PROBLEM REQUIREMENTS — Copy out each line of the material below that holds the string "Printf".

#####

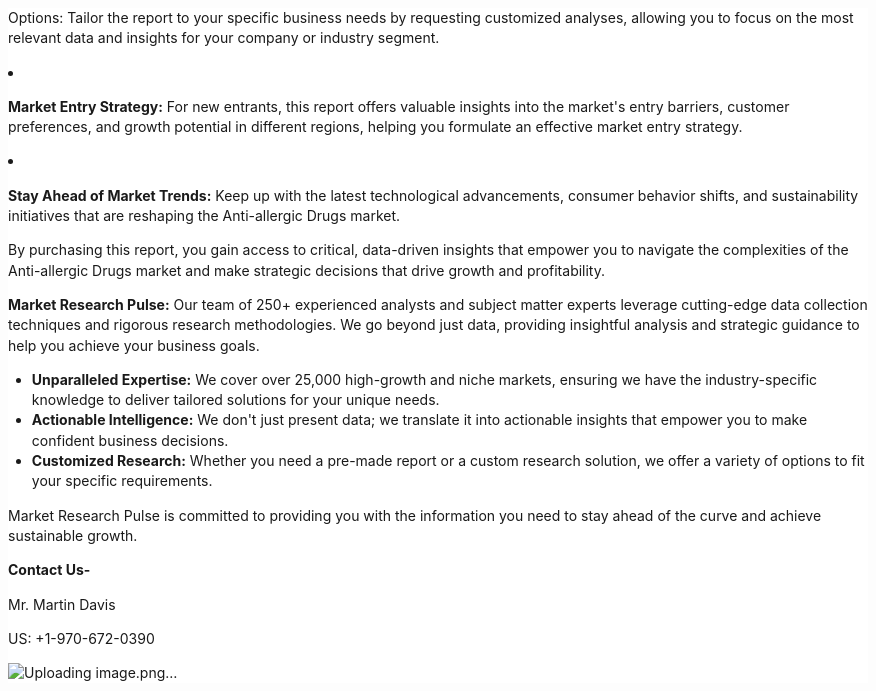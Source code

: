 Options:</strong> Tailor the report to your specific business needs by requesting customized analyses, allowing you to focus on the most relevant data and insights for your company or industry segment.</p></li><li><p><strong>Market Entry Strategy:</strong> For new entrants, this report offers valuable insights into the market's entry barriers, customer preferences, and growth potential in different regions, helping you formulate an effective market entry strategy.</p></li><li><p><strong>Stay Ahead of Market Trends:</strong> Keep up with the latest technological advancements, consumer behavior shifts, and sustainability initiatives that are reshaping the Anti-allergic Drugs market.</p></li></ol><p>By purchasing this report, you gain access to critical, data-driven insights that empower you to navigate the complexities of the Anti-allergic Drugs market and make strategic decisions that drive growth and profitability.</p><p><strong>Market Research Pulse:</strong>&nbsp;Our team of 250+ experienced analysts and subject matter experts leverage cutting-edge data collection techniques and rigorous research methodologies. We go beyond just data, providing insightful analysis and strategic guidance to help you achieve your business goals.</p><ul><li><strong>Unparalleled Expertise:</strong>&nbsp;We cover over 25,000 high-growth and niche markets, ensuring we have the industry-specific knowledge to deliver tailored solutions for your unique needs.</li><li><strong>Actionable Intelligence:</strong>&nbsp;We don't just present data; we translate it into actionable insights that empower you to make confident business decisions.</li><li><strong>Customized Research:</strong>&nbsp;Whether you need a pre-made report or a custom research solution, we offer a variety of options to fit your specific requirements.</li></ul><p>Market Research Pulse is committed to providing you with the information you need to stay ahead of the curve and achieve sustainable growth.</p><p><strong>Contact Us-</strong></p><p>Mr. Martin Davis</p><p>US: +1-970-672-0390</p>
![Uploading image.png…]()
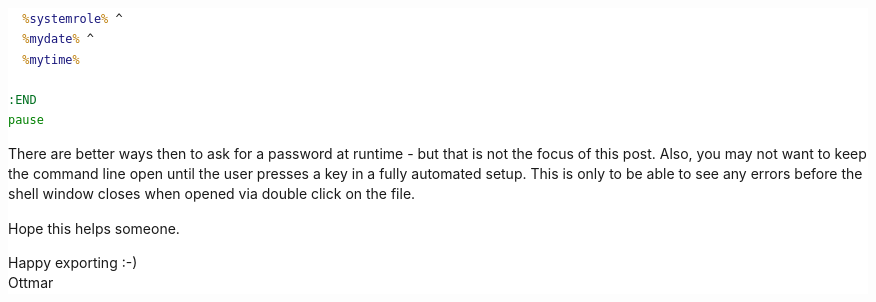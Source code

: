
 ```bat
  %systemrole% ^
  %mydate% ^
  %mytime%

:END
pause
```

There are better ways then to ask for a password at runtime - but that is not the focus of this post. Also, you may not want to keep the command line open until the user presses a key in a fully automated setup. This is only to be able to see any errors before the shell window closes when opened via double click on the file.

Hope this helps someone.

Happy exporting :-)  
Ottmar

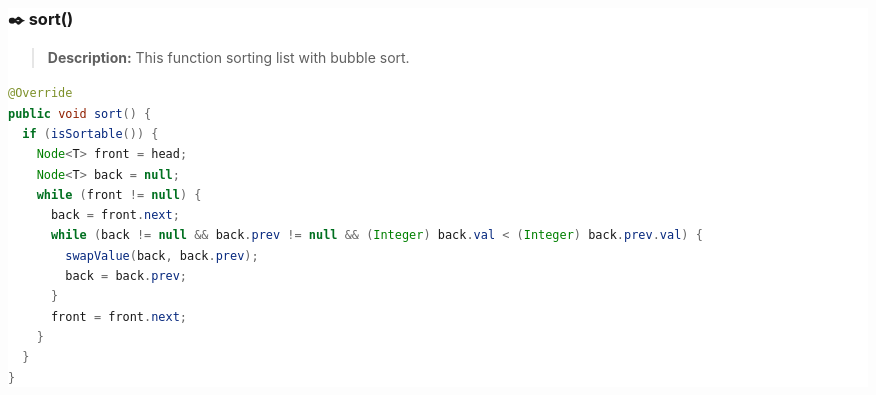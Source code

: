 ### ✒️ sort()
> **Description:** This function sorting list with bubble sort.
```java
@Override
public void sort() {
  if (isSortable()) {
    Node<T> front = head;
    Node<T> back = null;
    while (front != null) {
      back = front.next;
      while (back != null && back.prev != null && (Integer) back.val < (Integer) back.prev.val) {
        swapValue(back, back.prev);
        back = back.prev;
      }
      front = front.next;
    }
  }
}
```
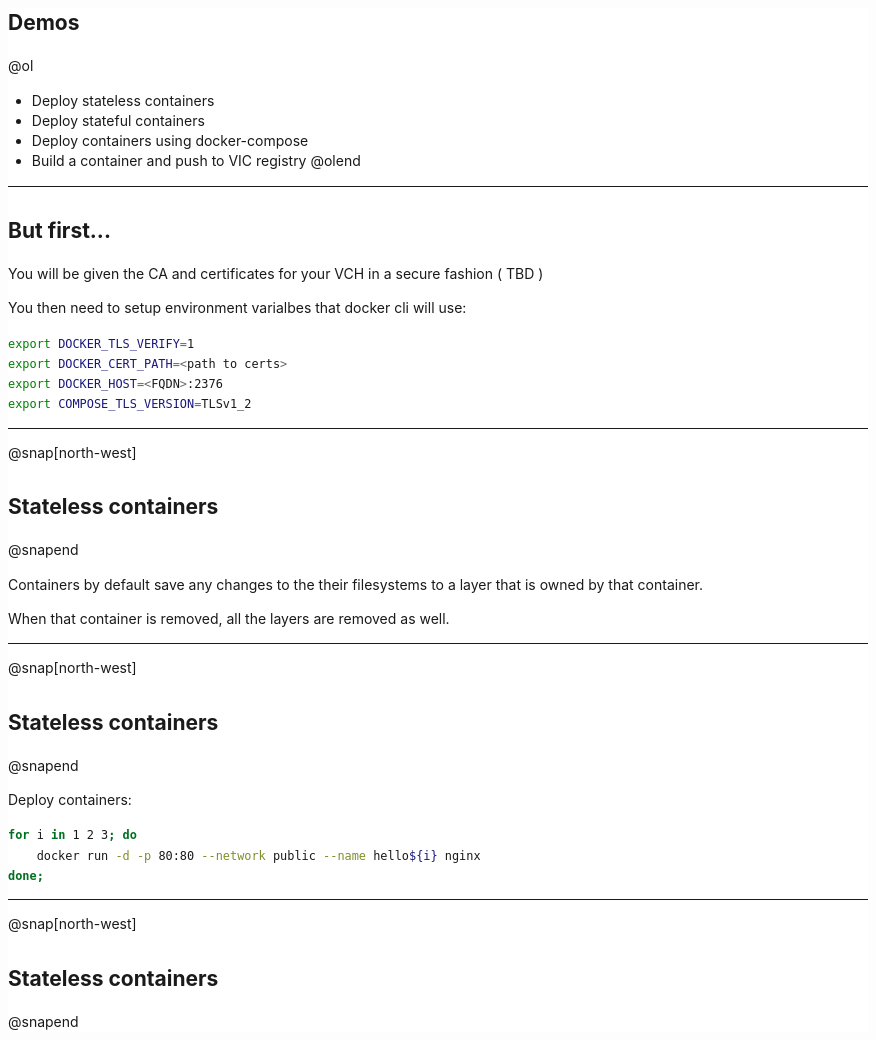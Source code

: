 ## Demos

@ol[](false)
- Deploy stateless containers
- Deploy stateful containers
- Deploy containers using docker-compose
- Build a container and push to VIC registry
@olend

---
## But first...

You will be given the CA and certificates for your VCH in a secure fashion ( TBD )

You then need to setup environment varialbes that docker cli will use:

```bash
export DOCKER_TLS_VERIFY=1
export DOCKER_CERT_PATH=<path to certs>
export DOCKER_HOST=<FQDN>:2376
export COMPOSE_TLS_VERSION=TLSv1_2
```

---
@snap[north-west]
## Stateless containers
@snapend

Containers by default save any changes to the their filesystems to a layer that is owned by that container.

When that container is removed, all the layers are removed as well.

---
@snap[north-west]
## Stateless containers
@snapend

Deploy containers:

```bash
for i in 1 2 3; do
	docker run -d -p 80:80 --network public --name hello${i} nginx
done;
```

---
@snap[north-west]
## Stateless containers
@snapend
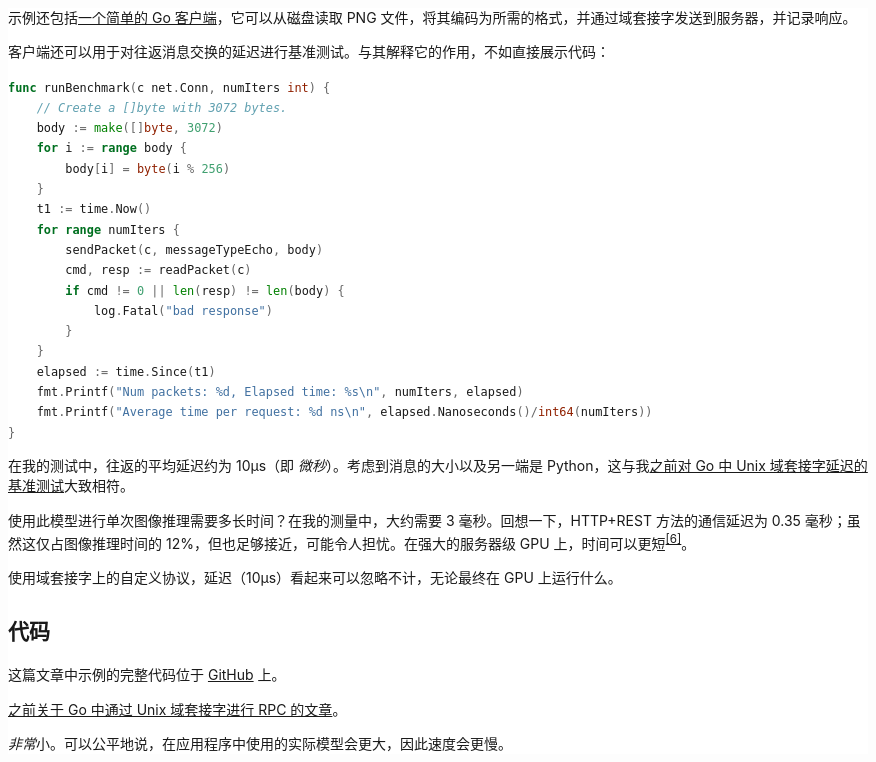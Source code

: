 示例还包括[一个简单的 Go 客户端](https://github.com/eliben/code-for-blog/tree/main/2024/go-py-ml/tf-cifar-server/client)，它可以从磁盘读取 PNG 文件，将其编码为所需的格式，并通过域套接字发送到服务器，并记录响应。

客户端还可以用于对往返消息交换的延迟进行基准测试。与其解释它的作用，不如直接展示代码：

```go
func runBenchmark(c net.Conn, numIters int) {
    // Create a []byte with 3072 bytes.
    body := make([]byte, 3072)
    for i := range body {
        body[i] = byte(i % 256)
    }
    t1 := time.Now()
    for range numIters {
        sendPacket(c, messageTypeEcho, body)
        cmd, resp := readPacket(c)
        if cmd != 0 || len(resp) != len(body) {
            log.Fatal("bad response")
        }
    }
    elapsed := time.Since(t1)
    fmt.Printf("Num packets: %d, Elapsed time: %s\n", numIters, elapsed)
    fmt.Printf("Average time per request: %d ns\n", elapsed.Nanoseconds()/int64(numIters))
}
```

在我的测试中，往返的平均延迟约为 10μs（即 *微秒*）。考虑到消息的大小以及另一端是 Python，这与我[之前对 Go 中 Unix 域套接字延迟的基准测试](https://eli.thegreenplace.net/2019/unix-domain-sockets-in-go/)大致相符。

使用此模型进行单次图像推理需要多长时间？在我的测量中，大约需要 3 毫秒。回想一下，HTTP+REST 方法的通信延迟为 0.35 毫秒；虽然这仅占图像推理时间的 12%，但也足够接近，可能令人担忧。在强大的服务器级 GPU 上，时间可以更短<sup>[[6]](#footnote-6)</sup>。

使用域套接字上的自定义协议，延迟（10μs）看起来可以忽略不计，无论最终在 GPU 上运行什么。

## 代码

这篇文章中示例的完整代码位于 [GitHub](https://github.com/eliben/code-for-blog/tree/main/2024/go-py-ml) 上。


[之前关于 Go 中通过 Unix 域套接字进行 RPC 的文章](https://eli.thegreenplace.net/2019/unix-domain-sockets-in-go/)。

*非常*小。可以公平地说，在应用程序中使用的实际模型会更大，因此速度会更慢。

#####

SOLUTION FOR THIS PROBLEM —
    fmt.Printf("Num packets: %d, Elapsed time: %s\n", numIters, elapsed)
    fmt.Printf("Average time per request: %d ns\n", elapsed.Nanoseconds()/int64(numIters))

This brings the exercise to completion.